Diantara mereka, terdapat orang yang memiliki keimanan sempurna, seperti para nabi dan para shiddiqin; juga ada yang imannya sedang; dan ada pula yang sangat kurang. Ahlussunnah mengklasifikasi orang yang beriman secara global menjadi tiga tingkatan, yaitu tingkat dzalim linafsihi, muqtashid, dan sabiqun bil-khairat sebagaimana ditegaskan dalam Al-Quran.

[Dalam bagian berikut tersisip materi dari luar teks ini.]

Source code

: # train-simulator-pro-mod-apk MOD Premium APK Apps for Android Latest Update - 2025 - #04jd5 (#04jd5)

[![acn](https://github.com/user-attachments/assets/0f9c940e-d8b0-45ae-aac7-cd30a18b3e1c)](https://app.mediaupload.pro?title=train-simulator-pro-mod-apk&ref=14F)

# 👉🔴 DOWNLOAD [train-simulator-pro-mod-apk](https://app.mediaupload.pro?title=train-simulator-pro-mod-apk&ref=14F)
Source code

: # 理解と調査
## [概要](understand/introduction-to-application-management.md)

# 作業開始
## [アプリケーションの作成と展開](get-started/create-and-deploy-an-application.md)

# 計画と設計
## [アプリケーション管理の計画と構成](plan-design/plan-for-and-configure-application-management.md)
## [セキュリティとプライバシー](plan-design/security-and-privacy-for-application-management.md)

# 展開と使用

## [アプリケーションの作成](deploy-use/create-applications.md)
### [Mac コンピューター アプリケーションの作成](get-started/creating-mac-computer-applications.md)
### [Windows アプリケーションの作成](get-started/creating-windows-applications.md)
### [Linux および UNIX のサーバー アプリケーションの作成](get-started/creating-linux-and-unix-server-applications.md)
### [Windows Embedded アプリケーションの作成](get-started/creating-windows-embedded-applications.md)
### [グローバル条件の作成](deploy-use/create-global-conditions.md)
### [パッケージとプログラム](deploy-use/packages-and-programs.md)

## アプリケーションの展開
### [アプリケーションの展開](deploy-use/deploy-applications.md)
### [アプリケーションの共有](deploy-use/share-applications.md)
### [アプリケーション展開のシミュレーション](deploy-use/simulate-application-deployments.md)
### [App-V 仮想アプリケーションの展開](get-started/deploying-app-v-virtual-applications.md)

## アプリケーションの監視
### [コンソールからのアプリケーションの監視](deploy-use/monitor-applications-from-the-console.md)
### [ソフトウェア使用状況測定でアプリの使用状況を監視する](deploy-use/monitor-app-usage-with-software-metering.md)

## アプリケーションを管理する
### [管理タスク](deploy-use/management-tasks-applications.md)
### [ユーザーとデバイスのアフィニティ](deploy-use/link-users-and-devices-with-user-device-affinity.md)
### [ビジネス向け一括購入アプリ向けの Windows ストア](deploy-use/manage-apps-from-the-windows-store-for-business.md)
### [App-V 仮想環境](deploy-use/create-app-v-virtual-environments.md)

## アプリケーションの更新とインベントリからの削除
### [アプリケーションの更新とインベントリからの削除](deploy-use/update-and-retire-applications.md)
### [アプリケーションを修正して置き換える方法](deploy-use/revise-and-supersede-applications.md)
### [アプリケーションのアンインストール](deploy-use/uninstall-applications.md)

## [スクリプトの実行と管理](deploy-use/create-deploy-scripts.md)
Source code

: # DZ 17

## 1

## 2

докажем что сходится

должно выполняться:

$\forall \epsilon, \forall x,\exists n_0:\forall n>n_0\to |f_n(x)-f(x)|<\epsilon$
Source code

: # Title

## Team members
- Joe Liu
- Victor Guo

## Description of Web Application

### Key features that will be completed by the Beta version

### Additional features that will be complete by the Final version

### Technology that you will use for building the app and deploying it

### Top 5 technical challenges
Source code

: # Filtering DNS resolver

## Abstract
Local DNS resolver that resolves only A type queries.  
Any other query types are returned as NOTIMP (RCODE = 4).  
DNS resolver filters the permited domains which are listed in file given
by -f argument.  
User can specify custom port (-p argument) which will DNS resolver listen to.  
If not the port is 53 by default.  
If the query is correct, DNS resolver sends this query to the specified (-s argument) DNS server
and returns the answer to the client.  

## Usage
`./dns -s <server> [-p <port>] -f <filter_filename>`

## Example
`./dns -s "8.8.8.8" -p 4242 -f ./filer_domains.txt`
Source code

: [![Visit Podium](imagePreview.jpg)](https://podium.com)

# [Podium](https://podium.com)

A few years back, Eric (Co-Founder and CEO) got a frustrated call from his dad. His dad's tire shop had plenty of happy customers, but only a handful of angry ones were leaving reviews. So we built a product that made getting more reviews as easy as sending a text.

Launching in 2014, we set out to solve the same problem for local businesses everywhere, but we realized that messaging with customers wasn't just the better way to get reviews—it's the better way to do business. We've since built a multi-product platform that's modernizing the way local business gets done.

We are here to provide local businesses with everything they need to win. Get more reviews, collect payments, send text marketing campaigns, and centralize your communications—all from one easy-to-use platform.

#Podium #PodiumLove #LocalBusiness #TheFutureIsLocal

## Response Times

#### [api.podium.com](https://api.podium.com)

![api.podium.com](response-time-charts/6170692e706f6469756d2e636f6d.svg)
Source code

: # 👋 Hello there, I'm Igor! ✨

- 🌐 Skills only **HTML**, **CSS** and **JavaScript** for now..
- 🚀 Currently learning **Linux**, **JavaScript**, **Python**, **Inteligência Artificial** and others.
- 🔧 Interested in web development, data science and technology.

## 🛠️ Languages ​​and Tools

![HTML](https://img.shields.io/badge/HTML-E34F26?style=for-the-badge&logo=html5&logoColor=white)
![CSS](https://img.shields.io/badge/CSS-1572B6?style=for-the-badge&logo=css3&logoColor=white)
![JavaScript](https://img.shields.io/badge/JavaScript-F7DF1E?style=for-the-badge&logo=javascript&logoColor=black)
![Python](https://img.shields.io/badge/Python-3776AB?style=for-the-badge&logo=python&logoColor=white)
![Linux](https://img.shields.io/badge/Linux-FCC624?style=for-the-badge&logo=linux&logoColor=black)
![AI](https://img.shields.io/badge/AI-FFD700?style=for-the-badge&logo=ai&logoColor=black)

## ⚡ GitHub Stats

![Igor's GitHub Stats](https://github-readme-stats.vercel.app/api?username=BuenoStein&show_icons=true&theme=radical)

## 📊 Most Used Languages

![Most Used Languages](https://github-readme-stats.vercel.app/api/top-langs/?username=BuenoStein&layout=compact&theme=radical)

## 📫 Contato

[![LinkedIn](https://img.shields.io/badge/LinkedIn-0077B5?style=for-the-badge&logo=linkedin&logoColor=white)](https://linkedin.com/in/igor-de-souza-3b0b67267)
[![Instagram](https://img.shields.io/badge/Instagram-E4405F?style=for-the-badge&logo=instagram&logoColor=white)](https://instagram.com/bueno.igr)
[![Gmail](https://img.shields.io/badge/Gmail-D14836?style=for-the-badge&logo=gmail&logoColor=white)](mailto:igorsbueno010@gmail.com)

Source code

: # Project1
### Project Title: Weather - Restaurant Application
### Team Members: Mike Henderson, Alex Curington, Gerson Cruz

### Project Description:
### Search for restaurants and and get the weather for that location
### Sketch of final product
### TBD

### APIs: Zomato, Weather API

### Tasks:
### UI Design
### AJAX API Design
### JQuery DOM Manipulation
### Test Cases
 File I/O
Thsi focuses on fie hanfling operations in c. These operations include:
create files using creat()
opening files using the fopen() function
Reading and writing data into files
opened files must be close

ثُمَّ اَوۡرَثۡنَا الۡكِتٰبَ الَّذِيۡنَ اصۡطَفَيۡنَا مِنۡ عِبَادِنَاۚ فَمِنۡهُمۡ ظَالِمٌ لِّنَفۡسِهٖۚ وَمِنۡهُمۡ مُّقۡتَصِدٌ ۚ وَمِنۡهُمۡ سَابِقٌۢ بِالۡخَيۡرٰتِ بِاِذۡنِ اللّٰهِؕ ذٰلِكَ هُوَ الۡفَضۡلُ الۡكَبِيۡرُؕ

“Kemudian kitab itu Kami wariskan kepada orang-orang yang Kami pilih di antara hamba-hamba Kami, lalu di antara mereka ada yang menganiaya diri mereka sendiri dan di antara mereka ada yang pertengahan dan di antara mereka ada (pula) yang lebih dahulu berbuat kebaikan dengan izin Allah. Yang demikian itu adalah karunia yang amat besar.” (QS: Fathir [35]: 32).

Untuk mengetahui seseorang dikatakan beriman atau tidak, tidak bisa hanya melihat pengakuannya saja. Para ulama mengatakan “Iman adalah membenarkan di dalam hati (at Tashdiqu bil qalbi), diucapkan dengan lisan (qaulun billisan), dan dibuktikan dengan amal anggota tubuh (amalun bil arkan wal jawarih).
Berikut hal-hal yang dapat meningkatkan keimanan, karenanya seorang Muslim harus berupaya untuk melakukan hal-hal tersebut agar keimanan tetap terjaga dengan baik.

Pertama, ilmu

Menambah ilmu merupakan jalan untuk meningkatkan keimanan. Ilmu dalam hal ini adalah ilmu mengenal Allah, nama-nama-Nya, sifat-sifat-Nya, perbuatan-perbuatan-Nya, dan ayat-ayat-Nya.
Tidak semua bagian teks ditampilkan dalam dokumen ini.